David Pointon has spent over a decade building a quiet answer to that hum. Men’s Table is a not-for-profit organisation he co-founded in Sydney that now runs nearly 300 tables across Australia, bringing together groups of 10 to 12 men once a month to do something most of them have never done before: have a real conversation.
Not about football. Not about the renovation. About what is actually going on.

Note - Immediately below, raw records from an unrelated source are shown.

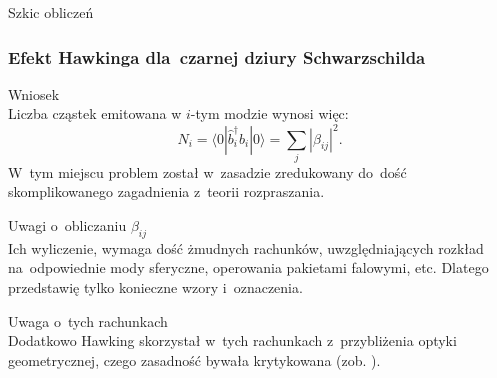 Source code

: \documentclass[10pt,t]{beamer}
\begin{document}
\begin{frame}{Szkic obliczeń}
  \frametitle{Efekt Hawkinga dla~czarnej dziury Schwarzschilda}


  Wniosek \\
  Liczba cząstek emitowana w $i$-tym modzie wynosi więc:
  \begin{equation}
    \label{eq:Promieniowanie-Hawkinga-23}
    N_{ i } =
    \langle 0 | \widehat{ b }^{ \dagger }_{ i } \widehat{ b }_{ i } | 0 \rangle
    = \sum_{ j } | \beta_{ i j } |^{ 2 }.
  \end{equation}
  W~tym miejscu problem został w~zasadzie zredukowany do~dość
  skomplikowanego zagadnienia z~teorii rozpraszania.

  Uwagi o~obliczaniu $\beta_{ i j }$ \\
  Ich wyliczenie, wymaga dość żmudnych rachunków, uwzględniających
  rozkład na~odpowiednie mody sferyczne, operowania pakietami
  falowymi, etc. Dlatego przedstawię tylko konieczne wzory
  i~oznaczenia.

  Uwaga o~tych rachunkach \\
  Dodatkowo Hawking skorzystał w~tych rachunkach z~przybliżenia
  optyki geometrycznej, czego zasadność bywała krytykowana (zob.
  \cite{FredenhagenHaagDerivationOfHawkingRadiation1990}).

\end{frame}
\end{document}
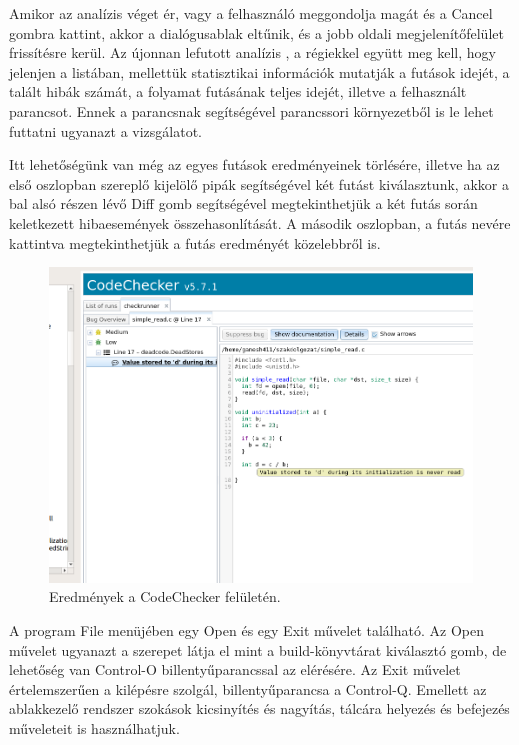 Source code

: \documentclass[a4paper,12pt]{report}
\begin{document}
Amikor az analízis véget ér, vagy a felhasználó meggondolja magát és a Cancel gombra kattint, akkor a dialógusablak eltűnik, és a jobb oldali megjelenítőfelület frissítésre kerül. Az újonnan lefutott analízis , a régiekkel együtt meg kell, hogy jelenjen a listában, mellettük statisztikai információk mutatják a futások idejét, a talált hibák számát, a folyamat futásának teljes idejét, illetve a felhasznált parancsot. Ennek a parancsnak segítségével parancssori környezetből is le lehet futtatni ugyanazt a vizsgálatot.

Itt lehetőségünk van még az egyes futások eredményeinek törlésére, illetve ha az első oszlopban szereplő kijelölő pipák segítségével két futást kiválasztunk, akkor a bal alsó részen lévő Diff gomb segítségével megtekinthetjük a két futás során keletkezett hibaesemények összehasonlítását. A második oszlopban, a futás nevére kattintva megtekinthetjük a futás eredményét közelebbről is.

\begin{figure}[h]
\caption{Eredmények a CodeChecker felületén.}
\centering
\includegraphics[scale=0.4]{ui_results_open.png}
\end{figure}

A program File menüjében egy Open és egy Exit művelet található. Az Open művelet ugyanazt a szerepet látja el mint a build-könyvtárat kiválasztó gomb, de lehetőség van Control-O billentyűparancssal az elérésére. Az Exit művelet értelemszerűen a kilépésre szolgál, billentyűparancsa a Control-Q. Emellett az ablakkezelő rendszer szokások kicsinyítés és nagyítás, tálcára helyezés és befejezés műveleteit is használhatjuk.
\end{document}
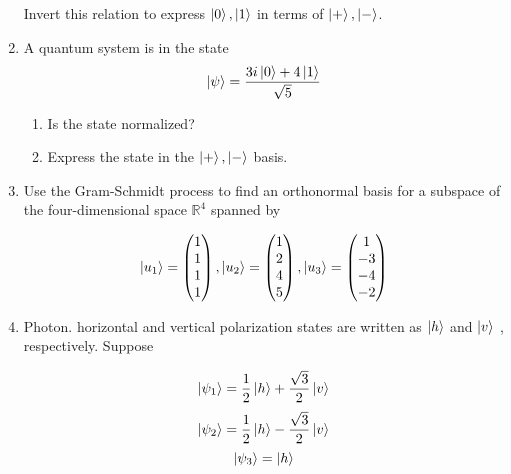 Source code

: \documentclass{article}
\begin{document}
\begin{enumerate}
Invert this relation to express ${\ket{0} , \ket{1} }$ in terms of ${\ket{+} , \ket{-} }$.

\item A quantum system is in the state
\[ \ket{\psi}=\frac{3i\ket{0}+4\ket{1}}{\sqrt{5}} \] 

\begin{enumerate}
\item Is the state normalized?
\item Express the state in the $\ket{+}, \ket{-}$ basis.
\end{enumerate}




\item Use the Gram-Schmidt process to find an orthonormal basis for a subspace of
the four-dimensional space $\mathbb{R}^{4}$ spanned by

\[ \ket{u_{1}}=
\begin{pmatrix}
1\\
1\\
1\\
1\\
\end{pmatrix},  
\ket{u_{2}}=
\begin{pmatrix}
1\\
2\\
4\\
5\\
\end{pmatrix},
\ket{u_{3}}=
\begin{pmatrix}
1\\
-3\\
-4\\
-2\\
\end{pmatrix}
 \]

\item Photon. horizontal and vertical polarization states are written as $\ket{h}$ and $\ket{v}$ ,
respectively. Suppose

\[ \ket{\psi_{1}}=\frac{1}{2}\ket{h}+\frac{\sqrt{3}}{2}\ket{v} \] 
\[ \ket{\psi_{2}}=\frac{1}{2}\ket{h}-\frac{\sqrt{3}}{2}\ket{v} \] 
\[ \ket{\psi_{3}}=\ket{h} \] 
\end{enumerate}









\end{document}
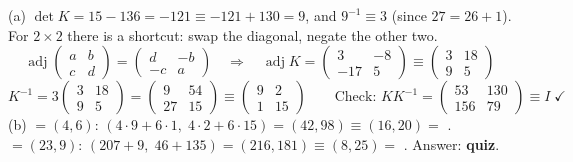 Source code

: \ans (a) $\det K = 15 - 136 = -121 \equiv -121 + 130 = 9$, and $9^{-1} \equiv 3$ (since $27 = 26 + 1$).
For $2\times2$ there is a shortcut: swap the diagonal, negate the other two.
\[
\operatorname{adj}\begin{pmatrix}a&b\\c&d\end{pmatrix} = \begin{pmatrix}d&-b\\-c&a\end{pmatrix}
\quad\Rightarrow\quad
\operatorname{adj}K = \begin{pmatrix}3&-8\\-17&5\end{pmatrix} \equiv \begin{pmatrix}3&18\\9&5\end{pmatrix}
\]
\[
K^{-1} = 3\begin{pmatrix}3&18\\9&5\end{pmatrix} = \begin{pmatrix}9&54\\27&15\end{pmatrix} \equiv \boxed{\begin{pmatrix}9&2\\1&15\end{pmatrix}}
\qquad\text{Check: } KK^{-1} = \begin{pmatrix}53&130\\156&79\end{pmatrix} \equiv I \;\checkmark
\]
(b)  $=(4,6)$: $(4\cdot9+6\cdot1,\;4\cdot2+6\cdot15) = (42, 98) \equiv (16, 20) = $ .
 $=(23,9)$: $(207+9,\;46+135) = (216, 181) \equiv (8, 25) = $ . Answer: \textbf{quiz}.

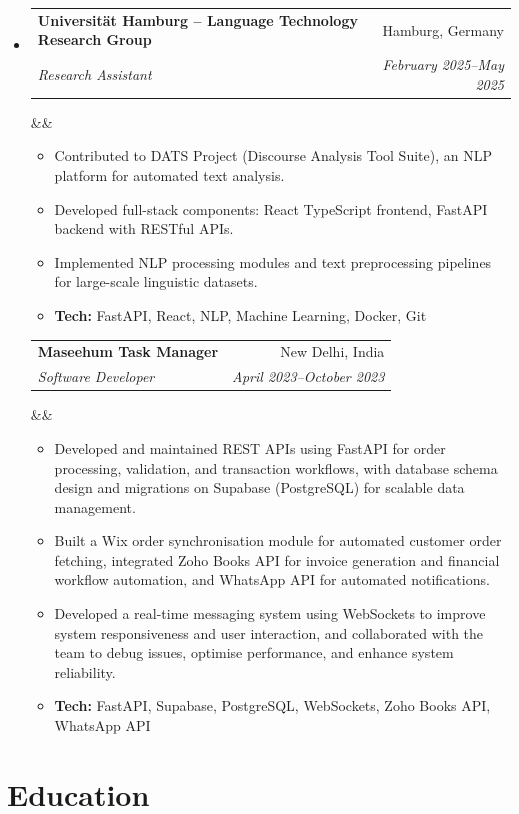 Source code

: \documentclass[a4paper,11pt]{article}
\makeatletter
\newcommand{\cvitem}[1]{\item\small{#1}}
\newcommand{\cvsubheading}[5][]{%
  \vspace{2pt}%
  \hbadness=10000%
  \begin{tabular*}{\textwidth}[t]{@{}l@{\extracolsep{\fill}}r@{}}
    \textbf{#2} & #3 \\
    \textit{\small #4} & \textit{\small #5} \\
  \end{tabular*}%
  \ifx&#1&\else\vspace{2pt}\\{\small #1}\fi%
  \vspace{-4pt}%
}
\newenvironment{cvitemlist}
  {\begin{itemize}[leftmargin=0.4cm, topsep=1pt, itemsep=0pt, parsep=0pt, label=\textbullet]}
  {\end{itemize}}
\newenvironment{cvsection}
  {\begin{itemize}[leftmargin=0cm, label={}, topsep=0pt, itemsep=-2pt]}
  {\end{itemize}}
\makeatother
\begin{document}
\begin{cvsection}
  \item
  \cvsubheading
    {Universität Hamburg -- Language Technology Research Group}{Hamburg, Germany}
    {Research Assistant}{February 2025--May 2025}
  \begin{cvitemlist}
    \cvitem{Contributed to DATS Project (Discourse Analysis Tool Suite), an NLP platform for automated text analysis.}
    \cvitem{Developed full-stack components: React TypeScript frontend, FastAPI backend with RESTful APIs.}
    \cvitem{Implemented NLP processing modules and text preprocessing pipelines for large-scale linguistic datasets.}
    \cvitem{\textbf{Tech:} FastAPI, React, NLP, Machine Learning, Docker, Git}
  \end{cvitemlist}

  \cvsubheading{Maseehum Task Manager}{New Delhi, India}{Software Developer}{April 2023--October 2023}
  \begin{cvitemlist}
    \cvitem{Developed and maintained REST APIs using FastAPI for order processing, validation, and transaction workflows, with database schema design and migrations on Supabase (PostgreSQL) for scalable data management.}
    \cvitem{Built a Wix order synchronisation module for automated customer order fetching, integrated Zoho Books API for invoice generation and financial workflow automation, and WhatsApp API for automated notifications.}
    \cvitem{Developed a real-time messaging system using WebSockets to improve system responsiveness and user interaction, and collaborated with the team to debug issues, optimise performance, and enhance system reliability.}
    \cvitem{\textbf{Tech:} FastAPI, Supabase, PostgreSQL, WebSockets, Zoho Books API, WhatsApp API}
  \end{cvitemlist}

\end{cvsection}

\section{Education}
\end{document}
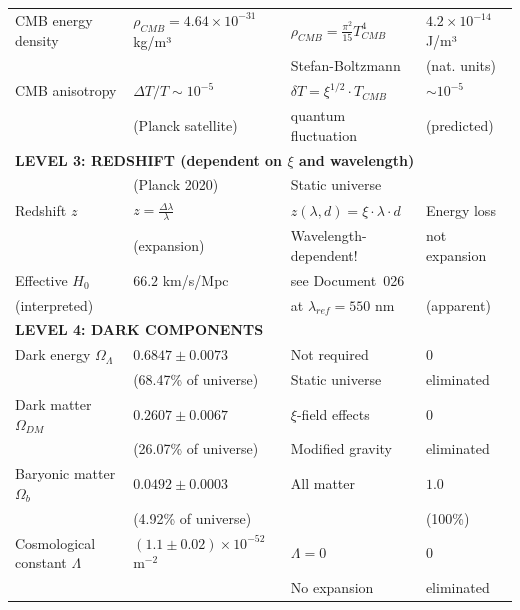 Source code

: \begin{longtable}{p{4.0cm}p{3.2cm}p{2.8cm}p{2.8cm}}
	CMB energy density & $\rho_{CMB} = 4.64 \times 10^{-31}$ kg/m³ & $\rho_{CMB} = \frac{\pi^2}{15} T_{CMB}^4$ & $4.2 \times 10^{-14}$ J/m³ \\
	& & Stefan-Boltzmann & (nat. units) \\[0.3em]
	
	CMB anisotropy & $\Delta T/T \sim 10^{-5}$ & $\delta T = \xi^{1/2} \cdot T_{CMB}$ & $\sim 10^{-5}$ \\
	& (Planck satellite) & quantum fluctuation & (predicted) \\[0.3em]
	
	\midrule
	\multicolumn{4}{l}{\textbf{LEVEL 3: REDSHIFT (dependent on $\xi$ and wavelength)}} \\
	\midrule
	
	& (Planck 2020) & Static universe & \\[0.3em]
	
	Redshift $z$ & $z = \frac{\Delta\lambda}{\lambda}$ & $z(\lambda, d) = \xi \cdot \lambda \cdot d$ & Energy loss \\
	& (expansion) & Wavelength-dependent! & not expansion \\[0.3em]
	
	Effective $H_0$ & $66.2$ km/s/Mpc & see Document~026 \\
	(interpreted) & & at $\lambda_{ref} = 550$ nm & (apparent) \\[0.3em]
	
	\midrule
	\multicolumn{4}{l}{\textbf{LEVEL 4: DARK COMPONENTS}} \\
	\midrule
	
	Dark energy $\Omega_\Lambda$ & $0.6847 \pm 0.0073$ & Not required & $0$ \\
	& (68.47\% of universe) & Static universe & eliminated \\[0.3em]
	
	Dark matter $\Omega_{DM}$ & $0.2607 \pm 0.0067$ & $\xi$-field effects & $0$ \\
	& (26.07\% of universe) & Modified gravity & eliminated \\[0.3em]
	
	Baryonic matter $\Omega_b$ & $0.0492 \pm 0.0003$ & All matter & $1.0$ \\
	& (4.92\% of universe) & & (100\%) \\[0.3em]
	
	Cosmological constant $\Lambda$ & $(1.1 \pm 0.02) \times 10^{-52}$ m$^{-2}$ & $\Lambda = 0$ & $0$ \\
	& & No expansion & eliminated \\[0.3em]
	

\end{longtable}
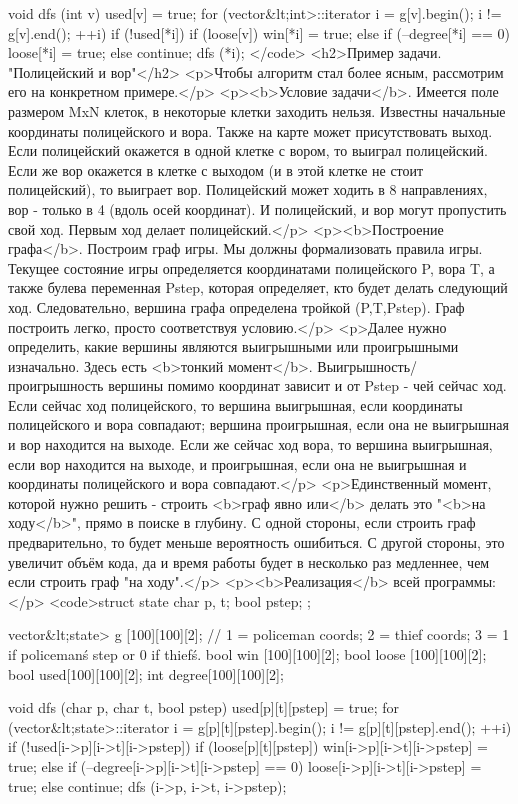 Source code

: void dfs (int v) {
	used[v] = true;
	for (vector&lt;int>::iterator i = g[v].begin(); i != g[v].end(); ++i)
		if (!used[*i]) {
			if (loose[v])
				win[*i] = true;
			else if (--degree[*i] == 0)
				loose[*i] = true;
			else
				continue;
			dfs (*i);
		}
}</code>
<h2>Пример задачи. "Полицейский и вор"</h2>
<p>Чтобы алгоритм стал более ясным, рассмотрим его на конкретном примере.</p>
<p><b>Условие задачи</b>. Имеется поле размером MxN клеток, в некоторые клетки заходить нельзя. Известны начальные координаты полицейского и вора. Также на карте может присутствовать выход. Если полицейский окажется в одной клетке с вором, то выиграл полицейский. Если же вор окажется в клетке с выходом (и в этой клетке не стоит полицейский), то выиграет вор. Полицейский может ходить в 8 направлениях, вор - только в 4 (вдоль осей координат). И полицейский, и вор могут пропустить свой ход. Первым ход делает полицейский.</p>
<p><b>Построение графа</b>. Построим граф игры. Мы должны формализовать правила игры. Текущее состояние игры определяется координатами полицейского P, вора T, а также булева переменная Pstep, которая определяет, кто будет делать следующий ход. Следовательно, вершина графа определена тройкой (P,T,Pstep). Граф построить легко, просто соответствуя условию.</p>
<p>Далее нужно определить, какие вершины являются выигрышными или проигрышными изначально. Здесь есть <b>тонкий момент</b>. Выигрышность/проигрышность вершины помимо координат зависит и от Pstep - чей сейчас ход. Если сейчас ход полицейского, то вершина выигрышная, если координаты полицейского и вора совпадают; вершина проигрышная, если она не выигрышная и вор находится на выходе. Если же сейчас ход вора, то вершина выигрышная, если вор находится на выходе, и проигрышная, если она не выигрышная и координаты полицейского и вора совпадают.</p>
<p>Единственный момент, которой нужно решить - строить <b>граф явно или</b> делать это "<b>на ходу</b>", прямо в поиске в глубину. С одной стороны, если строить граф предварительно, то будет меньше вероятность ошибиться. С другой стороны, это увеличит объём кода, да и время работы будет в несколько раз медленнее, чем если строить граф "на ходу".</p>
<p><b>Реализация</b> всей программы:</p>
<code>struct state {
	char p, t;
	bool pstep;
};

vector&lt;state> g [100][100][2];
// 1 = policeman coords; 2 = thief coords; 3 = 1 if policeman\'s step or 0 if thief\'s.
bool win [100][100][2];
bool loose [100][100][2];
bool used[100][100][2];
int degree[100][100][2];

void dfs (char p, char t, bool pstep) {
	used[p][t][pstep] = true;
	for (vector&lt;state>::iterator i = g[p][t][pstep].begin(); i != g[p][t][pstep].end(); ++i)
		if (!used[i->p][i->t][i->pstep]) {
			if (loose[p][t][pstep])
				win[i->p][i->t][i->pstep] = true;
			else if (--degree[i->p][i->t][i->pstep] == 0)
				loose[i->p][i->t][i->pstep] = true;
			else
				continue;
			dfs (i->p, i->t, i->pstep);
		}
}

In this conversation with Pod O’Sullivan, David talks about how caring connection — the most underpractised skill in a man’s life — became the founding idea of one of Australia’s most quietly important men’s organisations. And why the ripple effects of men learning to be heard extend well beyond the room.
What You'll Hear
- Why banter is both the entry point to male friendship and the wall that stops it going further — and how Men’s Table navigates that in the first session
- The story of the alpha male at the table who started talking about never having children, and why that one moment changed everything for David
- What women report about their partners after six months at a Men’s Table: better listening, more emotional attunement, and less anger at home
- How David and his wife separated after 21 years together, and the one thing they did differently that made coming back possible
- The Einstein quote about growing circles of light that David uses to explain why self-awareness always reveals more unknowns, not fewer
- Why the men’s wellbeing sector is chronically underfunded — and why David believes that needs to change at government and philanthropic level
- What the 75-year-old version of David would tell him now about self-care, slowing down, and the well from which good work actually flows
If you’ve ever felt that something is missing in your friendships, or found yourself relying on your partner for conversations you wish you could have with other men, this episode will feel like someone finally said it out loud.
Guest info
David Pointon
David Pointon is the co-founder and CEO of Men’s Table, an Australian not-for-profit organisation that brings men together in small monthly groups to practice caring connection. What began as a single table of 12 men in Sydney in 2017 has grown to nearly 300 tables across Australia, with more than 3,000 men participating monthly.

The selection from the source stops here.